Items from a data source:

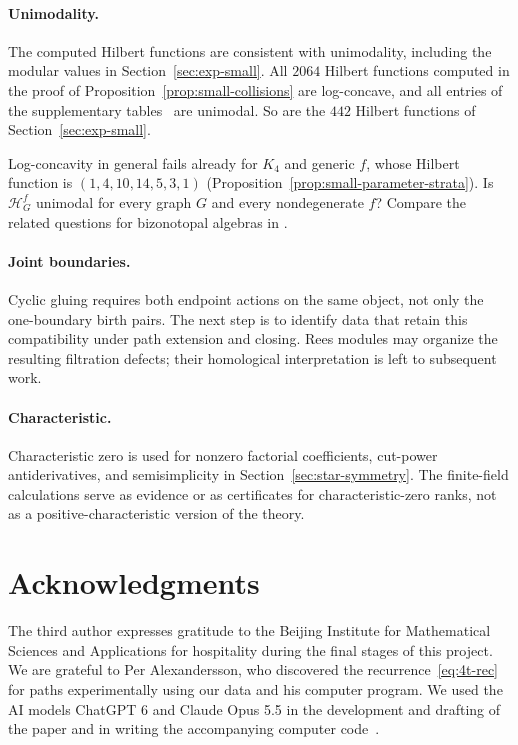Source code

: \documentclass[reqno]{article}
\theoremstyle{plain} %
\theoremstyle{definition}
\theoremstyle{remark}
\newcommand{\hs}{\mathscr{H}}
\numberwithin{equation}{section}
\begin{document}
\paragraph{Unimodality.}
The computed Hilbert functions are consistent with unimodality, including the modular values in Section~\ref{sec:exp-small}. All $2064$ Hilbert functions computed in the proof of Proposition~\ref{prop:small-collisions} are log-concave,
and all entries of the supplementary tables~\cite[\texttt{tables/}]{Cert} are unimodal.
So are the $442$ Hilbert functions of Section~\ref{sec:exp-small}.

Log-concavity in general fails already for $K_4$ and
generic $f$, whose Hilbert function is $(1,4,10,14,5,3,1)$
(Proposition~\ref{prop:small-parameter-strata}). Is $\hs_G^f$ unimodal
for every graph $G$ and every nondegenerate $f$? Compare the related
questions for bizonotopal algebras in \cite[Section~5]{KNSV}.

\paragraph{Joint boundaries.}
Cyclic gluing requires both endpoint actions on the same object, not
only the one-boundary birth pairs. The next step is to identify data
that retain this compatibility under path extension and closing.
Rees modules may organize the resulting filtration defects; their
homological interpretation is left to subsequent work.

\paragraph{Characteristic.}
Characteristic zero is used for nonzero factorial coefficients,
cut-power antiderivatives, and semisimplicity in
Section~\ref{sec:star-symmetry}. The finite-field calculations serve as
evidence or as certificates for characteristic-zero ranks, not as a
positive-characteristic version of the theory.

\section*{Acknowledgments}
The third author expresses gratitude to the Beijing Institute for Mathematical Sciences and Applications for hospitality during
the final stages of this project.
%
We are grateful to Per Alexandersson, who discovered the recurrence~\eqref{eq:4t-rec} for paths experimentally using our data and his computer program.
%
We used the AI models ChatGPT 6 and Claude Opus 5.5 in the development and drafting of the paper
and in writing the accompanying computer code~\cite{Cert}.
\end{document}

(ABOUT THIS EXERCISE)
Retype the records above, but only those lines that fall between the line containing "The computed Hilbert" and the line containing "and all entries", with both of those lines included, exactly as written.

(RESPONSE BOX)
The computed Hilbert functions are consistent with unimodality, including the modular values in Section~\ref{sec:exp-small}. All $2064$ Hilbert functions computed in the proof of Proposition~\ref{prop:small-collisions} are log-concave,
and all entries of the supplementary tables~\cite[\texttt{tables/}]{Cert} are unimodal.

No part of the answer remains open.